### What is needed
Make an exact copy of the lines from the top of the entries below through the line with "#### What are the use". Leave all pictures out.

[Collected data]
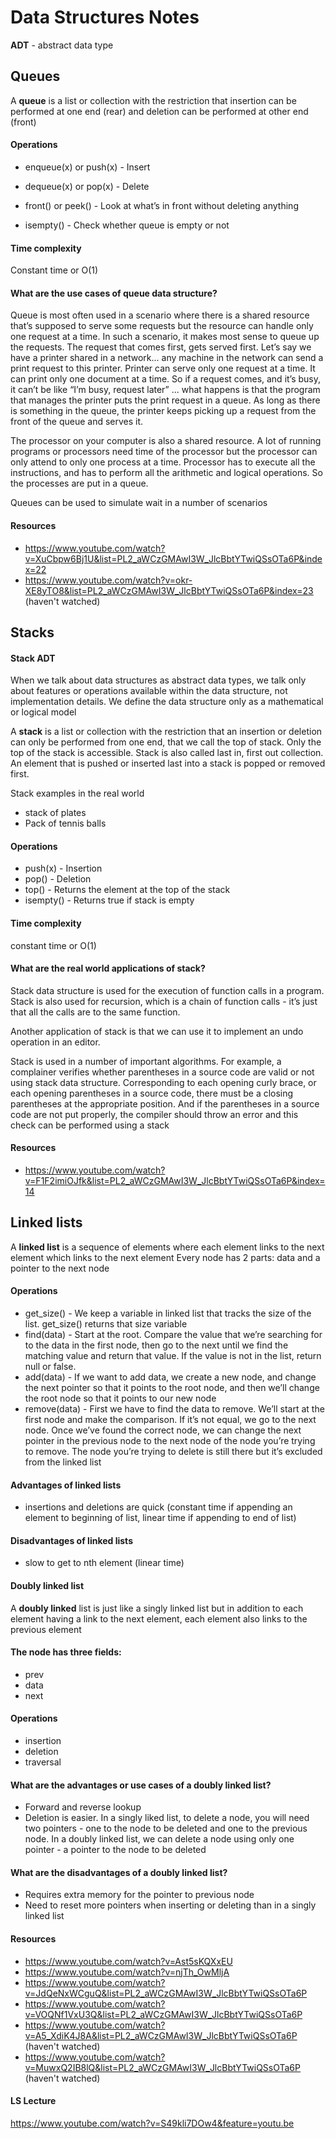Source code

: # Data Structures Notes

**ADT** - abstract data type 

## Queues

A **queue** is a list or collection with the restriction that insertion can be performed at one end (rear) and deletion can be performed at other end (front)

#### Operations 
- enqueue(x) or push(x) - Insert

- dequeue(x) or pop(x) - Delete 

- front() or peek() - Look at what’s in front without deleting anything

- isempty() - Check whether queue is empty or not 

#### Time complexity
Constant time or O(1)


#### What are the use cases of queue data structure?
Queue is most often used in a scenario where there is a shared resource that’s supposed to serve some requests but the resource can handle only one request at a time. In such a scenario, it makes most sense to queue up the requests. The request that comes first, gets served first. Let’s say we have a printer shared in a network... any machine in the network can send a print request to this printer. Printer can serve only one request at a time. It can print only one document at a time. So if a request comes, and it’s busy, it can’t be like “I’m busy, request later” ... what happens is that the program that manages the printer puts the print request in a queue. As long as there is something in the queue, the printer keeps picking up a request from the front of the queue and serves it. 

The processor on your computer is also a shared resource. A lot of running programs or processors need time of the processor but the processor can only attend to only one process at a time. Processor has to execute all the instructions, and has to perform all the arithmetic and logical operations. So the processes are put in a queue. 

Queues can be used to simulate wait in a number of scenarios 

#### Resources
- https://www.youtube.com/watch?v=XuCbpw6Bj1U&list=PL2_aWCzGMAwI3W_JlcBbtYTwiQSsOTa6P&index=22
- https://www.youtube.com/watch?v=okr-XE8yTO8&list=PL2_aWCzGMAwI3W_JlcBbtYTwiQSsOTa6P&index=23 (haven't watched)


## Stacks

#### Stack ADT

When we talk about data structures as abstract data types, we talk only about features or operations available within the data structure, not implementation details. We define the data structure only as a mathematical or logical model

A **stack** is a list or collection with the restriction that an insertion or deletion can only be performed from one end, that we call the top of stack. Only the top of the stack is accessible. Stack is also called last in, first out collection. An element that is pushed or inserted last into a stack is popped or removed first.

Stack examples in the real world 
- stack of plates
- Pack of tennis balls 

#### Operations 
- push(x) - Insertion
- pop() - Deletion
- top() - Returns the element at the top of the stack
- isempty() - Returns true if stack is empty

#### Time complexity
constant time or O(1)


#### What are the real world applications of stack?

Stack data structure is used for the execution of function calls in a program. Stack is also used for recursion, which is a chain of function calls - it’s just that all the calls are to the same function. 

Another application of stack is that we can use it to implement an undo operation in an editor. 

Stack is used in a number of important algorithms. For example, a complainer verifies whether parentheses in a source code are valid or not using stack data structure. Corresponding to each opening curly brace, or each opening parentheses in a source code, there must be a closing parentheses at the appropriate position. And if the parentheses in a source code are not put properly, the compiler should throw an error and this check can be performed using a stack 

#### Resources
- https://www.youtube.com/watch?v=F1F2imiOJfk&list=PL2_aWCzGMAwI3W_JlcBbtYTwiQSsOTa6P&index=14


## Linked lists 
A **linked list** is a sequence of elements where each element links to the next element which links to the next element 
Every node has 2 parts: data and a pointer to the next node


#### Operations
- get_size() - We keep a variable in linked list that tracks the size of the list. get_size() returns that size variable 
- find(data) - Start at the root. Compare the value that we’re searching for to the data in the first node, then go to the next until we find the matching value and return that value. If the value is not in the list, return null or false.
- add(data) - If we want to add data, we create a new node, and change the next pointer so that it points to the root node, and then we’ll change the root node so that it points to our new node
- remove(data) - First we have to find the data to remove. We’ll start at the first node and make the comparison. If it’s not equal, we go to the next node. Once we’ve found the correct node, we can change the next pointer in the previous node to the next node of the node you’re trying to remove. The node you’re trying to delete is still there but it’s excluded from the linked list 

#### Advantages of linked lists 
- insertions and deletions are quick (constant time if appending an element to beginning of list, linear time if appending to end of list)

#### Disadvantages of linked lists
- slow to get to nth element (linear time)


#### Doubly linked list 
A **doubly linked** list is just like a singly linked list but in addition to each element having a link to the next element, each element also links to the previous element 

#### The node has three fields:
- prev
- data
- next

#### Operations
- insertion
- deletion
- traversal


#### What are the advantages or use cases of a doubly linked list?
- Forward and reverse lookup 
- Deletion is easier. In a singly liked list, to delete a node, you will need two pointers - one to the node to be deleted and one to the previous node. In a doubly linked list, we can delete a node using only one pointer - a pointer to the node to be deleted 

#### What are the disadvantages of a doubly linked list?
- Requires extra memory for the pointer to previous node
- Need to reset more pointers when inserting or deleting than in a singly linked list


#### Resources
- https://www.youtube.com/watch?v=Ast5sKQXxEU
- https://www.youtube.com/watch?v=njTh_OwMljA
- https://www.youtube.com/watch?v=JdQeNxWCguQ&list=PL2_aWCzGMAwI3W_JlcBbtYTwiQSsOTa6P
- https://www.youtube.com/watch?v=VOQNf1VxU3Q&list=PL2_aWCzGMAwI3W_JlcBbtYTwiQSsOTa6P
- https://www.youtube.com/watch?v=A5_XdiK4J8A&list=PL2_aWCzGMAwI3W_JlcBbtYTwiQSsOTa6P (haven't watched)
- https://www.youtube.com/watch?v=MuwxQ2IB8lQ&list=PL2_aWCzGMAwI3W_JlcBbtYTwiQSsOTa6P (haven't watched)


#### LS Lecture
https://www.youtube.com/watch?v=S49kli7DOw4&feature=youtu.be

### Exercise answer
Source code

: # Data Structures Notes

**ADT** - abstract data type 

## Queues

A **queue** is a list or collection with the restriction that insertion can be performed at one end (rear) and deletion can be performed at other end (front)

#### Operations 
- enqueue(x) or push(x) - Insert

- dequeue(x) or pop(x) - Delete 

- front() or peek() - Look at what’s in front without deleting anything

- isempty() - Check whether queue is empty or not 

#### Time complexity
Constant time or O(1)


#### What are the use cases of queue data structure?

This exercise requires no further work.